#### PROBLEM TO SOLVE
Without changing anything, set down every line shown below.

============================================================

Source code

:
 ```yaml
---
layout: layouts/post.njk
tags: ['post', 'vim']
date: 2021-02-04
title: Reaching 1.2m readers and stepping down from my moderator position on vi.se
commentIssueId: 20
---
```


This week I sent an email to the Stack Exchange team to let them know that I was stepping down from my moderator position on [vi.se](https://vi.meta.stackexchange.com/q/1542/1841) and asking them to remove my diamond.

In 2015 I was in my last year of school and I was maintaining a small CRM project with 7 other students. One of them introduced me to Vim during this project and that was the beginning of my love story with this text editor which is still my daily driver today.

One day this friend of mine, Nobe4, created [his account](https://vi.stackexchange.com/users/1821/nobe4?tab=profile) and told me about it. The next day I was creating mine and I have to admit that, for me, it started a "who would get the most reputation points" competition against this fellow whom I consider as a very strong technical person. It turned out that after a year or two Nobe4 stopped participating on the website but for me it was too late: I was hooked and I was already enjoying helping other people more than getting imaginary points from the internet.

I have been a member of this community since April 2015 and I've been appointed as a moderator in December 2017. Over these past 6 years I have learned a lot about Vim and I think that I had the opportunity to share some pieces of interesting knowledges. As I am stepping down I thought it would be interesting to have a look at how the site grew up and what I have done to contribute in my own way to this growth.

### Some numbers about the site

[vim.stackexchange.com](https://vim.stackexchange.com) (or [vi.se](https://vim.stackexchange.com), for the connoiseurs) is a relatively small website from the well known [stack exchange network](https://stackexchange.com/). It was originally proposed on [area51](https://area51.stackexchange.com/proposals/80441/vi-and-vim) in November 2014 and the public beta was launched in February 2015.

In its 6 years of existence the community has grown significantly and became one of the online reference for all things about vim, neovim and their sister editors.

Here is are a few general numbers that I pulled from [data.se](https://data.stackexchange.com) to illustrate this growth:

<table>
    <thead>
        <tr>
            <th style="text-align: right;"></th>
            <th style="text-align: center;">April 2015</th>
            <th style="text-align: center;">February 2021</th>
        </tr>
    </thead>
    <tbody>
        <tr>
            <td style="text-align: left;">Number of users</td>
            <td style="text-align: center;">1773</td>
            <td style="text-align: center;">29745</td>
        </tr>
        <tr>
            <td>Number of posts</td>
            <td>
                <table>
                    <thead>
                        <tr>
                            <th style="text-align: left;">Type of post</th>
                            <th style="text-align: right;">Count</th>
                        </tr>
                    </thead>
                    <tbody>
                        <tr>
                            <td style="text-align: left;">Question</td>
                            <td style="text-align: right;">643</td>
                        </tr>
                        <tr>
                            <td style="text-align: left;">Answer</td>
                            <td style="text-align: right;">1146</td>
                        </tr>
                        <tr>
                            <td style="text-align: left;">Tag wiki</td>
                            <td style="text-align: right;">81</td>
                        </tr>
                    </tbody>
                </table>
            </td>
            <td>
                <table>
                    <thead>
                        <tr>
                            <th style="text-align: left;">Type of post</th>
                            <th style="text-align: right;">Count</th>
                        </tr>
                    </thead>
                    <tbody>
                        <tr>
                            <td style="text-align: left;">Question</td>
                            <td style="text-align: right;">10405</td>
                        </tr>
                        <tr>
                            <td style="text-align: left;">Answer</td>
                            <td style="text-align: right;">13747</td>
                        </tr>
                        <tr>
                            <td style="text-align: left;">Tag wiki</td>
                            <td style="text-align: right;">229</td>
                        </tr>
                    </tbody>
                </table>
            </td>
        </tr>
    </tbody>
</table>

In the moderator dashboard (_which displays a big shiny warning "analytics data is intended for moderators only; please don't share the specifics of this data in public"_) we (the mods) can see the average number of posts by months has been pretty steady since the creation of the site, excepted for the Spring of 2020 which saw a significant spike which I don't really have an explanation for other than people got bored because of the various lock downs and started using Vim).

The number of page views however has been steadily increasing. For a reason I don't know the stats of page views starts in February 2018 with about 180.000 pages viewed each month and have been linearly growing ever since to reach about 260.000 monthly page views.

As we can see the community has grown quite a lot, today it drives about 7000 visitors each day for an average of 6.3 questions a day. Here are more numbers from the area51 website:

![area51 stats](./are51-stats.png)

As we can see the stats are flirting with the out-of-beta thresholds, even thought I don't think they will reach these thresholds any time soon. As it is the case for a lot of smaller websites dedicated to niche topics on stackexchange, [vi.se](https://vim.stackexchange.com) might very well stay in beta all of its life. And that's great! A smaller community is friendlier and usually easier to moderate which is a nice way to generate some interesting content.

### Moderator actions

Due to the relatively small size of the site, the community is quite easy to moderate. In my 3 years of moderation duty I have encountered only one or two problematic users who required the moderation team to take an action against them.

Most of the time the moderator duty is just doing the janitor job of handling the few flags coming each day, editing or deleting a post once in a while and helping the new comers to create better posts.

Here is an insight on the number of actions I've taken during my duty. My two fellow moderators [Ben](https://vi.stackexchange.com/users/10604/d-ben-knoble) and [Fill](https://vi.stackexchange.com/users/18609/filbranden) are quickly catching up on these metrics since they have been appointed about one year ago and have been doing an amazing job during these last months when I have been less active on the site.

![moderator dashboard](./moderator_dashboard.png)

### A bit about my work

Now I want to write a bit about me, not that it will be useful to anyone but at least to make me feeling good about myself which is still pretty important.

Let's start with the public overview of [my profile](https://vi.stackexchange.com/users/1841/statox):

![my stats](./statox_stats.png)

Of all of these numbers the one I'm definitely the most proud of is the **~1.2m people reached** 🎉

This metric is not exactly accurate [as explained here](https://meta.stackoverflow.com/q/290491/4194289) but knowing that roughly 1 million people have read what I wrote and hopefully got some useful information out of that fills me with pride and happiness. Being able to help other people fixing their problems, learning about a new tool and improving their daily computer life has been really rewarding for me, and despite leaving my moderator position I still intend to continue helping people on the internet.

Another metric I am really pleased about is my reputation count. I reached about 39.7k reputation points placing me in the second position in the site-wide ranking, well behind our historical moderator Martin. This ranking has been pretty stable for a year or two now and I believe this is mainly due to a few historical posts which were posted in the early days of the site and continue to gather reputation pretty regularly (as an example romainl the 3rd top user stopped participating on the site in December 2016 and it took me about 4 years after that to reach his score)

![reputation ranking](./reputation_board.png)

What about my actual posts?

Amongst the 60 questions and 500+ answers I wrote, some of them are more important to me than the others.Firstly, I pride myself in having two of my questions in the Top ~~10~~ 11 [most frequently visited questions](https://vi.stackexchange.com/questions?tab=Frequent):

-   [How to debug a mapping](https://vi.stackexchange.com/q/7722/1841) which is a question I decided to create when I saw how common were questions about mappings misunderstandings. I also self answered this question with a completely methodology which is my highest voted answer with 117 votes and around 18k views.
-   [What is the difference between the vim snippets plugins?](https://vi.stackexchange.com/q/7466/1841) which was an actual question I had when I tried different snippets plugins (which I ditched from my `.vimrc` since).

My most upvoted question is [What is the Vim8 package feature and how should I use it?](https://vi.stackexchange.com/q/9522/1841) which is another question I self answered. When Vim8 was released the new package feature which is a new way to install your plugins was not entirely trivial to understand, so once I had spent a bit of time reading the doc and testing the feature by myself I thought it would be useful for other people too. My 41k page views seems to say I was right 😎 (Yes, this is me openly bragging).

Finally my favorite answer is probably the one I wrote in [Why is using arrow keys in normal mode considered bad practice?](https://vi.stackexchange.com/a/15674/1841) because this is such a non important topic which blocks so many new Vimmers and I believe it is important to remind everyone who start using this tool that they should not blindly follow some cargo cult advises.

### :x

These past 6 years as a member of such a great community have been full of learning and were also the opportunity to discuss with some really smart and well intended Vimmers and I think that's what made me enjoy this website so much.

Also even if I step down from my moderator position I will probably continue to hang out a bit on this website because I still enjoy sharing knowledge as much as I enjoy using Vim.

============================================================

#### RESPONSE TO THIS EXERCISE
Source code

:
 ```yaml
---
layout: layouts/post.njk
tags: ['post', 'vim']
date: 2021-02-04
title: Reaching 1.2m readers and stepping down from my moderator position on vi.se
commentIssueId: 20
---
```


This week I sent an email to the Stack Exchange team to let them know that I was stepping down from my moderator position on [vi.se](https://vi.meta.stackexchange.com/q/1542/1841) and asking them to remove my diamond.

In 2015 I was in my last year of school and I was maintaining a small CRM project with 7 other students. One of them introduced me to Vim during this project and that was the beginning of my love story with this text editor which is still my daily driver today.

One day this friend of mine, Nobe4, created [his account](https://vi.stackexchange.com/users/1821/nobe4?tab=profile) and told me about it. The next day I was creating mine and I have to admit that, for me, it started a "who would get the most reputation points" competition against this fellow whom I consider as a very strong technical person. It turned out that after a year or two Nobe4 stopped participating on the website but for me it was too late: I was hooked and I was already enjoying helping other people more than getting imaginary points from the internet.

I have been a member of this community since April 2015 and I've been appointed as a moderator in December 2017. Over these past 6 years I have learned a lot about Vim and I think that I had the opportunity to share some pieces of interesting knowledges. As I am stepping down I thought it would be interesting to have a look at how the site grew up and what I have done to contribute in my own way to this growth.

### Some numbers about the site

[vim.stackexchange.com](https://vim.stackexchange.com) (or [vi.se](https://vim.stackexchange.com), for the connoiseurs) is a relatively small website from the well known [stack exchange network](https://stackexchange.com/). It was originally proposed on [area51](https://area51.stackexchange.com/proposals/80441/vi-and-vim) in November 2014 and the public beta was launched in February 2015.

In its 6 years of existence the community has grown significantly and became one of the online reference for all things about vim, neovim and their sister editors.

Here is are a few general numbers that I pulled from [data.se](https://data.stackexchange.com) to illustrate this growth:

<table>
    <thead>
        <tr>
            <th style="text-align: right;"></th>
            <th style="text-align: center;">April 2015</th>
            <th style="text-align: center;">February 2021</th>
        </tr>
    </thead>
    <tbody>
        <tr>
            <td style="text-align: left;">Number of users</td>
            <td style="text-align: center;">1773</td>
            <td style="text-align: center;">29745</td>
        </tr>
        <tr>
            <td>Number of posts</td>
            <td>
                <table>
                    <thead>
                        <tr>
                            <th style="text-align: left;">Type of post</th>
                            <th style="text-align: right;">Count</th>
                        </tr>
                    </thead>
                    <tbody>
                        <tr>
                            <td style="text-align: left;">Question</td>
                            <td style="text-align: right;">643</td>
                        </tr>
                        <tr>
                            <td style="text-align: left;">Answer</td>
                            <td style="text-align: right;">1146</td>
                        </tr>
                        <tr>
                            <td style="text-align: left;">Tag wiki</td>
                            <td style="text-align: right;">81</td>
                        </tr>
                    </tbody>
                </table>
            </td>
            <td>
                <table>
                    <thead>
                        <tr>
                            <th style="text-align: left;">Type of post</th>
                            <th style="text-align: right;">Count</th>
                        </tr>
                    </thead>
                    <tbody>
                        <tr>
                            <td style="text-align: left;">Question</td>
                            <td style="text-align: right;">10405</td>
                        </tr>
                        <tr>
                            <td style="text-align: left;">Answer</td>
                            <td style="text-align: right;">13747</td>
                        </tr>
                        <tr>
                            <td style="text-align: left;">Tag wiki</td>
                            <td style="text-align: right;">229</td>
                        </tr>
                    </tbody>
                </table>
            </td>
        </tr>
    </tbody>
</table>

In the moderator dashboard (_which displays a big shiny warning "analytics data is intended for moderators only; please don't share the specifics of this data in public"_) we (the mods) can see the average number of posts by months has been pretty steady since the creation of the site, excepted for the Spring of 2020 which saw a significant spike which I don't really have an explanation for other than people got bored because of the various lock downs and started using Vim).

The number of page views however has been steadily increasing. For a reason I don't know the stats of page views starts in February 2018 with about 180.000 pages viewed each month and have been linearly growing ever since to reach about 260.000 monthly page views.

As we can see the community has grown quite a lot, today it drives about 7000 visitors each day for an average of 6.3 questions a day. Here are more numbers from the area51 website:

![area51 stats](./are51-stats.png)

As we can see the stats are flirting with the out-of-beta thresholds, even thought I don't think they will reach these thresholds any time soon. As it is the case for a lot of smaller websites dedicated to niche topics on stackexchange, [vi.se](https://vim.stackexchange.com) might very well stay in beta all of its life. And that's great! A smaller community is friendlier and usually easier to moderate which is a nice way to generate some interesting content.

### Moderator actions

Due to the relatively small size of the site, the community is quite easy to moderate. In my 3 years of moderation duty I have encountered only one or two problematic users who required the moderation team to take an action against them.

Most of the time the moderator duty is just doing the janitor job of handling the few flags coming each day, editing or deleting a post once in a while and helping the new comers to create better posts.

Here is an insight on the number of actions I've taken during my duty. My two fellow moderators [Ben](https://vi.stackexchange.com/users/10604/d-ben-knoble) and [Fill](https://vi.stackexchange.com/users/18609/filbranden) are quickly catching up on these metrics since they have been appointed about one year ago and have been doing an amazing job during these last months when I have been less active on the site.

![moderator dashboard](./moderator_dashboard.png)

### A bit about my work

Now I want to write a bit about me, not that it will be useful to anyone but at least to make me feeling good about myself which is still pretty important.

Let's start with the public overview of [my profile](https://vi.stackexchange.com/users/1841/statox):

![my stats](./statox_stats.png)

Of all of these numbers the one I'm definitely the most proud of is the **~1.2m people reached** 🎉

This metric is not exactly accurate [as explained here](https://meta.stackoverflow.com/q/290491/4194289) but knowing that roughly 1 million people have read what I wrote and hopefully got some useful information out of that fills me with pride and happiness. Being able to help other people fixing their problems, learning about a new tool and improving their daily computer life has been really rewarding for me, and despite leaving my moderator position I still intend to continue helping people on the internet.

Another metric I am really pleased about is my reputation count. I reached about 39.7k reputation points placing me in the second position in the site-wide ranking, well behind our historical moderator Martin. This ranking has been pretty stable for a year or two now and I believe this is mainly due to a few historical posts which were posted in the early days of the site and continue to gather reputation pretty regularly (as an example romainl the 3rd top user stopped participating on the site in December 2016 and it took me about 4 years after that to reach his score)

![reputation ranking](./reputation_board.png)

What about my actual posts?

Amongst the 60 questions and 500+ answers I wrote, some of them are more important to me than the others.Firstly, I pride myself in having two of my questions in the Top ~~10~~ 11 [most frequently visited questions](https://vi.stackexchange.com/questions?tab=Frequent):

-   [How to debug a mapping](https://vi.stackexchange.com/q/7722/1841) which is a question I decided to create when I saw how common were questions about mappings misunderstandings. I also self answered this question with a completely methodology which is my highest voted answer with 117 votes and around 18k views.
-   [What is the difference between the vim snippets plugins?](https://vi.stackexchange.com/q/7466/1841) which was an actual question I had when I tried different snippets plugins (which I ditched from my `.vimrc` since).

My most upvoted question is [What is the Vim8 package feature and how should I use it?](https://vi.stackexchange.com/q/9522/1841) which is another question I self answered. When Vim8 was released the new package feature which is a new way to install your plugins was not entirely trivial to understand, so once I had spent a bit of time reading the doc and testing the feature by myself I thought it would be useful for other people too. My 41k page views seems to say I was right 😎 (Yes, this is me openly bragging).

Finally my favorite answer is probably the one I wrote in [Why is using arrow keys in normal mode considered bad practice?](https://vi.stackexchange.com/a/15674/1841) because this is such a non important topic which blocks so many new Vimmers and I believe it is important to remind everyone who start using this tool that they should not blindly follow some cargo cult advises.

### :x

These past 6 years as a member of such a great community have been full of learning and were also the opportunity to discuss with some really smart and well intended Vimmers and I think that's what made me enjoy this website so much.

Also even if I step down from my moderator position I will probably continue to hang out a bit on this website because I still enjoy sharing knowledge as much as I enjoy using Vim.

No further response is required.